The gap between the haves and have not’s is seriously wide in India and it has more widened after the introduction of new economic policy. Planning commission has adjusted the poverty line for 2009-10 prices, which stood at Rs. 29 per day per capita expenditure in urban areas and Rs. 22 per day per capita in rural areas. On the basis of this, the commission claimed that there was impressive rate of decline in poverty from 37.2 per cent in 2004-05 to 29.8 per cent in 2009-10.The orthodox economists are of the view that the higher GDP growth (8.5 per cent) from 2004-05 to 2009-10 has reduced poverty at a record rate of 1.5 per cent point per year.
But in the reality, according to the calorie estimates of poverty, the proportion of households which are unable to consume 2100 calories in urban areas and 2200 calories in rural areas (earlier it was 2400) are considered to be poor. On the basis of this criterion Utsa Patnaik calculated that the proportion of urban population living below this nutrition level has increased from 57 per cent in 1993-94 to 73 per cent in 2009-10. In case of rural areas, the proportion of population below minimum nutrition norms has increased from 59 per cent in 1993-94 to 76 per cent in 2009-10. It is evident that the extent of poverty in India has increased.

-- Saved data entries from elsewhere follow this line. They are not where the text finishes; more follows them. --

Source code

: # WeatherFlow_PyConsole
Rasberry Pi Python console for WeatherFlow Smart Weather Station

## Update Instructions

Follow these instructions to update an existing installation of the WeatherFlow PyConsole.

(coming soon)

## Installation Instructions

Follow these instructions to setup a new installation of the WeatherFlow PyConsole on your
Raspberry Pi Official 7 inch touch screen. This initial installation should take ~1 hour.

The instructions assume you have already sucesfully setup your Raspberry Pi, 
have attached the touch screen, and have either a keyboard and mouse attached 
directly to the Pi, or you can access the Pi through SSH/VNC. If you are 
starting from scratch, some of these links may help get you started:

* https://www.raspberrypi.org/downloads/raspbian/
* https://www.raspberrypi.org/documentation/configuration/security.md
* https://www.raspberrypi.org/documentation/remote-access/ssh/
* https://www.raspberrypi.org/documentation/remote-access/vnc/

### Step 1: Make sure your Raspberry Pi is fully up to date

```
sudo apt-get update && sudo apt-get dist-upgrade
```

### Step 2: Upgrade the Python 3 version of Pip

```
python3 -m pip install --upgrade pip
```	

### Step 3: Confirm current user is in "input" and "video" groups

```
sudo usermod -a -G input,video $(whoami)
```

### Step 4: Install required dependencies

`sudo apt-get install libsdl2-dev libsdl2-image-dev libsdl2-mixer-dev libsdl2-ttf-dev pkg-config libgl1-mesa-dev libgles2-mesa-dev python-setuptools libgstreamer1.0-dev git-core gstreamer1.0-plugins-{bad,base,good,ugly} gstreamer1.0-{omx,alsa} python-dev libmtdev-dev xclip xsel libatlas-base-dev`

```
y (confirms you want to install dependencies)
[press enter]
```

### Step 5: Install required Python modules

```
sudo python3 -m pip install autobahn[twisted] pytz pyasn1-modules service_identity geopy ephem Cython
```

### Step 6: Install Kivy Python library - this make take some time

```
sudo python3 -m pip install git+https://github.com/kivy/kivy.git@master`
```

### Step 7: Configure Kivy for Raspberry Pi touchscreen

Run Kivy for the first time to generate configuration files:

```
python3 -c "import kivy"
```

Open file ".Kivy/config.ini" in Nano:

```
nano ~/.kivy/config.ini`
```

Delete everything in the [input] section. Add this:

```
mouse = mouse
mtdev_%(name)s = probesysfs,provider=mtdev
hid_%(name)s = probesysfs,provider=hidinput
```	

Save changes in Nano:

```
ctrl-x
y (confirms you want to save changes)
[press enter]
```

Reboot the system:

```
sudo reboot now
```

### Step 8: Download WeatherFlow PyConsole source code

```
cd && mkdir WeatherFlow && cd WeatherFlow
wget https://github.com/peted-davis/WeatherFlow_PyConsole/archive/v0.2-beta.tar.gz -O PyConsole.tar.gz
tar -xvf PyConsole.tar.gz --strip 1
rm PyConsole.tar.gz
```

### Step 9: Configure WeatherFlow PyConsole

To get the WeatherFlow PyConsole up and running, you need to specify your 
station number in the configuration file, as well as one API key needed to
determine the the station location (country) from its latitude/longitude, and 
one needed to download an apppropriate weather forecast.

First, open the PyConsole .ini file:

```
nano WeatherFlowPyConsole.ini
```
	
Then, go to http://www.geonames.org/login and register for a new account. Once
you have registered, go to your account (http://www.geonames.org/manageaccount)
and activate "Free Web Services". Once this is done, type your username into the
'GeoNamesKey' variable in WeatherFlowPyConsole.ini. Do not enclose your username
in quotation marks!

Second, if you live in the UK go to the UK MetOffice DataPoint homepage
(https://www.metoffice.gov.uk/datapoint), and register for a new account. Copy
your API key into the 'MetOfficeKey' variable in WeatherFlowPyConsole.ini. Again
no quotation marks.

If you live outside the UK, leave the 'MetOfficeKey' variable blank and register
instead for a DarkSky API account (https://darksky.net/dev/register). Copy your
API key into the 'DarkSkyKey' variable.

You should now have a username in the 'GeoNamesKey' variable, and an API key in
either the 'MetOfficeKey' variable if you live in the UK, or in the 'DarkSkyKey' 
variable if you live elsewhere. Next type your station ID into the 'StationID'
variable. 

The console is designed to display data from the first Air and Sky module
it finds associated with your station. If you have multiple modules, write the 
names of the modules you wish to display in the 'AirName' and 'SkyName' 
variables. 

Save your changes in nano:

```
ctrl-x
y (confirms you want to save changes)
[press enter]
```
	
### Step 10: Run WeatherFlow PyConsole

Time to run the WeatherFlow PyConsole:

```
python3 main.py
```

SOME REASONS BEHIND THE ISSUE:
Firstly, growth has been jobless, and the employment growth has declined for the same level of economic growth. Despite of remarkable growth which has made India the world's fourth biggest economy, "employment in different sectors has not been rising. This jobless growth in recent years has been accompanied by growth in casualization".

Secondly, growth has been uneven across sectors and locations. For instance, agriculture has been lagging behind and some regions have advanced faster than others. Policies are also relatively ignored the agriculture sector.


Deliberate actions should be taken for lessening vertical inequalities (individual inequalities) and horizontal inequalities (group inequalities).  There is need to create large-scale job otherwise growth becomes, lower down. Growth biased in favor of lower income groups would ensure stability since their consumption patterns are likely to be more stable. Institutions, regulation and economic governance need to acclimate to maintain the economic transformation required for India to tackle its social and economic challenges. Finally, rights of women, children, minority communities and the other marginalized sections of society must be constantly watched and protected if we wish to reach our goal of a truly developed society.